I wasn’t going to bother making a part 2 to my last list, which dropped towards the end of last year. There were a couple of releases I hadn’t been able to get my hands on (but which I knew I had to include), so, using an archaic method of only reviewing an album in its physical form (unless it’s download only), I had pretty much resigned myself to leaving my list bereft of a second part.
However, come February I’d acquired all the releases I’d been unable to get my hands on before New Years’ Eve, so felt it only polite to ensure that my list, which I gave the title of ‘The Sound of 2018 – End of Year Playlist Part 2’, was blessed with a sequel. I felt it was the only honest thing to do.
So here we are, for anyone who cares (assuming anyone does), here it is, in all its unexpurgated glory; the final list of the best album and EP released from July to December last year. Ladies and gentlemen….. The Sound of 2018 – End of Year Playlist Part 2.
The Mekons 77 – It Is Twice Blessed (Slow Records) (CD/LP/DL)
Grizzled Leeds Art Rockers The Mekons are back with a bang, returning with the original 1977 line-up. Reflecting the turbulent times of now, It Is Twice Blessed is their most overtly political for ages, the slogan ‘Fight Fascism’ proudly emblazoned across the front of the disc. Musically it’s a return to the guitar based New Wave of ‘The Quality of Mercy…Is Not Strnen’, burning with a politicised rage, dry humour and sense of injustice sadly lacking in much of today’s indie scene. Fans will be delighted to hear a sequel to ‘Where Were You?’ in ‘Still Waiting’.
Neneh Cherry – Broken Politics (Smalltown Supersound) (CD/LP/DL)
Neneh’s first new album since 2014’s ‘Blank Project’ has a disarmingly skeletal, naked feel to it. There is a distinctly sombre, downbeat tone throughout, the wisecracking irreverence of ‘Buffalo Stance’ seemingly dead and buried, replaced with hard-edged trip hop (‘Shot Gun Shack’) moody dub rumbling (single ‘Kong’) and gritty torch balladry (Deep Vein Thrombosis’), yet ending on a more optimistic (albeit personal) note with ‘Soldier’. Her voice is the dominant factor on a largely stripped-back recording which, although uncomfortable at times, is possibly her most engrossing work yet.
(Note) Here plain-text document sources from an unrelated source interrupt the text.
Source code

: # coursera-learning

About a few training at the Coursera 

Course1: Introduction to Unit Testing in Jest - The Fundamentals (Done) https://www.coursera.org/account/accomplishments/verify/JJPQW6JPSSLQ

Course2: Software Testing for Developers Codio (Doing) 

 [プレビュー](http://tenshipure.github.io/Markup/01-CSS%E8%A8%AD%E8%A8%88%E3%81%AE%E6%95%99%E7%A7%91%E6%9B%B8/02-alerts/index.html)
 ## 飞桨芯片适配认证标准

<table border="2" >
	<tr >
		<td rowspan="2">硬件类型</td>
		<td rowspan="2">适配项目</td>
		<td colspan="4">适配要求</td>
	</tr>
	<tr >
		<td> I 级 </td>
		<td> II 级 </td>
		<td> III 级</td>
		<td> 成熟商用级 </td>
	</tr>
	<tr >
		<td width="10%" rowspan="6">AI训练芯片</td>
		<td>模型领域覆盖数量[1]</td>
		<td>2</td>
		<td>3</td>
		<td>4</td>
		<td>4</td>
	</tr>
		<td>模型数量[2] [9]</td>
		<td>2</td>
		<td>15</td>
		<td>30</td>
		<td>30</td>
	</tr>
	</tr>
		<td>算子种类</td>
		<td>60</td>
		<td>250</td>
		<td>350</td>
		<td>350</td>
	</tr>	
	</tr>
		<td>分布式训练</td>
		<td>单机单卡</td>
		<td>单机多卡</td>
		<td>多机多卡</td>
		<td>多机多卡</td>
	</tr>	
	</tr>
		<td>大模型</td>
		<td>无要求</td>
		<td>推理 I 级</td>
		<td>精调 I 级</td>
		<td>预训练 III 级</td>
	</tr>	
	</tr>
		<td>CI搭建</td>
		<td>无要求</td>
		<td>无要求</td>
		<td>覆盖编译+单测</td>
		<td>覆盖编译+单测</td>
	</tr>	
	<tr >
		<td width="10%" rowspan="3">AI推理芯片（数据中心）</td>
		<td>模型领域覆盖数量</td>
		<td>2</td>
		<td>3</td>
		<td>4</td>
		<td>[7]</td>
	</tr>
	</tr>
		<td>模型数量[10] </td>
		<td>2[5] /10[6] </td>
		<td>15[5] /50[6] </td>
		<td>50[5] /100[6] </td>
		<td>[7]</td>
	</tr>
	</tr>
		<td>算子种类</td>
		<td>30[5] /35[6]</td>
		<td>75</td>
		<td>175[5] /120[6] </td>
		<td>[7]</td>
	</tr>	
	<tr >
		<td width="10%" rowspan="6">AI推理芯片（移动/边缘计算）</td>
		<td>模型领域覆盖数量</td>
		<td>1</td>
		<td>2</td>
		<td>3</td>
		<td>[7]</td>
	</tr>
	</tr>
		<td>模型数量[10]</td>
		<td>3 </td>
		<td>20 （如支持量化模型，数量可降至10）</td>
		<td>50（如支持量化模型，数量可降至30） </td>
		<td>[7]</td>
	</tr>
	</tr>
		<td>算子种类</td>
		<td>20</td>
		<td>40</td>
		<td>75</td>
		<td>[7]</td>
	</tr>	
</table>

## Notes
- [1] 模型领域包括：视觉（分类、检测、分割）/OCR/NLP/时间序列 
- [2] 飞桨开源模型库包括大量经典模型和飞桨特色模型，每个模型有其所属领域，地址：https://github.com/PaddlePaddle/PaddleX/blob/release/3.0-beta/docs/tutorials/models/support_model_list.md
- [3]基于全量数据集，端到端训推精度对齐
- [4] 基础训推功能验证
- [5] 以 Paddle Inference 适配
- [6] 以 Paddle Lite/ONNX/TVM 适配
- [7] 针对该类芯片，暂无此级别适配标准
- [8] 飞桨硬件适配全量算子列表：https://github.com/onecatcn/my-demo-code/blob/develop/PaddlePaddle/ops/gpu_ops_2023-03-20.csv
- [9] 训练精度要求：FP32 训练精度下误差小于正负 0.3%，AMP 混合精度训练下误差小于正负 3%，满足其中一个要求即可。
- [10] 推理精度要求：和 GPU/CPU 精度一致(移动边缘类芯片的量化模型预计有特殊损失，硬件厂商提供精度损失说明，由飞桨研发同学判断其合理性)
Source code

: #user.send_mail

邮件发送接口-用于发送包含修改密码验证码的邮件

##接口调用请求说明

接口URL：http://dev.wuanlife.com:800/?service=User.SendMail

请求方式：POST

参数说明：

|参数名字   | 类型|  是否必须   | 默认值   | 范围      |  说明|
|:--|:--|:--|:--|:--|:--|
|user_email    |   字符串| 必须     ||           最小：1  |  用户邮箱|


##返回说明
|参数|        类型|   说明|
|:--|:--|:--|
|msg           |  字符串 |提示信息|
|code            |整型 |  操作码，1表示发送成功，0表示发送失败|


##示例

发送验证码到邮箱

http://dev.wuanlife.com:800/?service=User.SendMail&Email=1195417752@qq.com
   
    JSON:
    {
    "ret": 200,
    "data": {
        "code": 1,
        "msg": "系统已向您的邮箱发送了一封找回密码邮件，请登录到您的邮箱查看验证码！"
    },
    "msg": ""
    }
Tom Hingley Band – I Love My Job (Newmemorabilia) (CD/LP/DL)
Former Inspiral Carpets frontman Tom Hingley lets rip with a new record, containing some of his rawest works yet. ‘Toy’ and ‘Bullet’ both bring to mind The Stooges; raw, lo-fi breakneck garage anthems, balanced out with string soaked ballads like ‘Beautiful Girl’ and the anthemic Record Store Day single ‘Beggars Hand.’ Tom’s inimitable, ocean-sized vocals have lost none of their power or potency over the years, painting a thousand pictures on the intense rock of ‘White Sheep’ and the elegiac ‘Shining For Somebody Else.’
Suede – The Blue Hour (Warner Music UK) (CD/LP/DL)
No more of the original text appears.